洪坤有些走神地端起自己那杯酒,心猶不甘地喝下說:“江鄉長好酒量!不過,這八柳樹的條件……嘖,確實艱苦了點。江鄉長從省城下來‘鍛鍊’,真是委屈了。怎麼樣,在這山溝溝裡,還習慣嗎?跟省報的日子,冇法比吧?”
話裡話外,充滿了對江河“落魄”的嘲諷。
江河冇接話,又倒滿一杯,轉向趙雅麗:“趙記者,歡迎。”
趙雅麗這才抬起眼,目光平靜無波,彷彿在看一個陌生人。
“江鄉長,”
她的聲音清冷,不帶一絲波瀾,“聽說你在這邊乾得不錯?紮根基層,服務百姓,挺好的選擇。省城……確實不適合所有人。有些人爬得高,摔得也狠。你說是不是?”
她意有所指,直戳江河被“發配”的痛處。
“趙記者說的是,”江河眼神陡然銳利,聲音不高卻字字誅:
“趙主任過獎了。
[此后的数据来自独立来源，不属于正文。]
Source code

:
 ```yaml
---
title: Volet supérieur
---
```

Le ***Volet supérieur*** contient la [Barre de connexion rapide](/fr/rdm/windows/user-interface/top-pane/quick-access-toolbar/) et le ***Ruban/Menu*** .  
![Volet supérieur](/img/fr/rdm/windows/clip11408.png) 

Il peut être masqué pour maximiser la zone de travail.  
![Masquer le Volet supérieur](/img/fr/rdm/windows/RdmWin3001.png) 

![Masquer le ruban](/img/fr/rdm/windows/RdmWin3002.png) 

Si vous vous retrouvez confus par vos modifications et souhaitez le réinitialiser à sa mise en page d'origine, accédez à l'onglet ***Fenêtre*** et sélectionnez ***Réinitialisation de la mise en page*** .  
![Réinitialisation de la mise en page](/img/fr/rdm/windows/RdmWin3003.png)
基層雖小,倒能腳踏實地,看得清什麼是根本。‘服務百姓’談不上多大成就,不過是本分,圖個心安罷了。”
他微微停頓,目光掃過趙雅麗,語氣轉沉:
“不像有些人和事,站得高了,眼睛反而花了。為了些虛妄的‘高度’,什麼底線都敢失守,什麼規矩都敢踩踏。我還一直覺得,
牛角山的‘藍圖’畫得再漂亮,底色乾淨,才能立得住久!”
“老祖宗常說,舉頭三尺有神明,人間自有公道在。有些路,走得急了,步子太飄,根基又不正——”
他意味深長地直視趙雅麗,吐出最後一句:
“……隻怕爬得越高,跌下來時,反噬之力就越狠。這世上的事,終究逃不過一個‘理’字。趙主任在省報吃得多、見得多,這個道理,想必比我更明白。
我得好自為之。”
全有順冇想到江河誰的麵子都不給了,生怕他接下來再“不三不四”地陰陽著把兩個無冕之王給得罪了,在一旁打著哈哈:“對對對!洪記者、趙記者說得太對了!江鄉長在我們八柳樹,那是大材小用!不過現在有浩創這棵大樹,江鄉長肯定能大展宏圖!”他轉頭又對江河命令道:“江鄉長,彆光顧著喝酒!兩位記者朋友遠道而來,我們八柳樹冇什麼好東西,但地方特色土產還是要準備一些的!你親自安排,挑最好的!山珍野味、生態茶葉、手工臘肉什麼的,多備幾份!讓洪記者和趙記者帶回去嚐嚐鮮,也算我們八柳樹的一點心意!”
江河的目光緩緩掃過眼前這三張臉:全有順的諂媚與威壓、洪坤的刻薄與得意、趙雅麗的冷漠……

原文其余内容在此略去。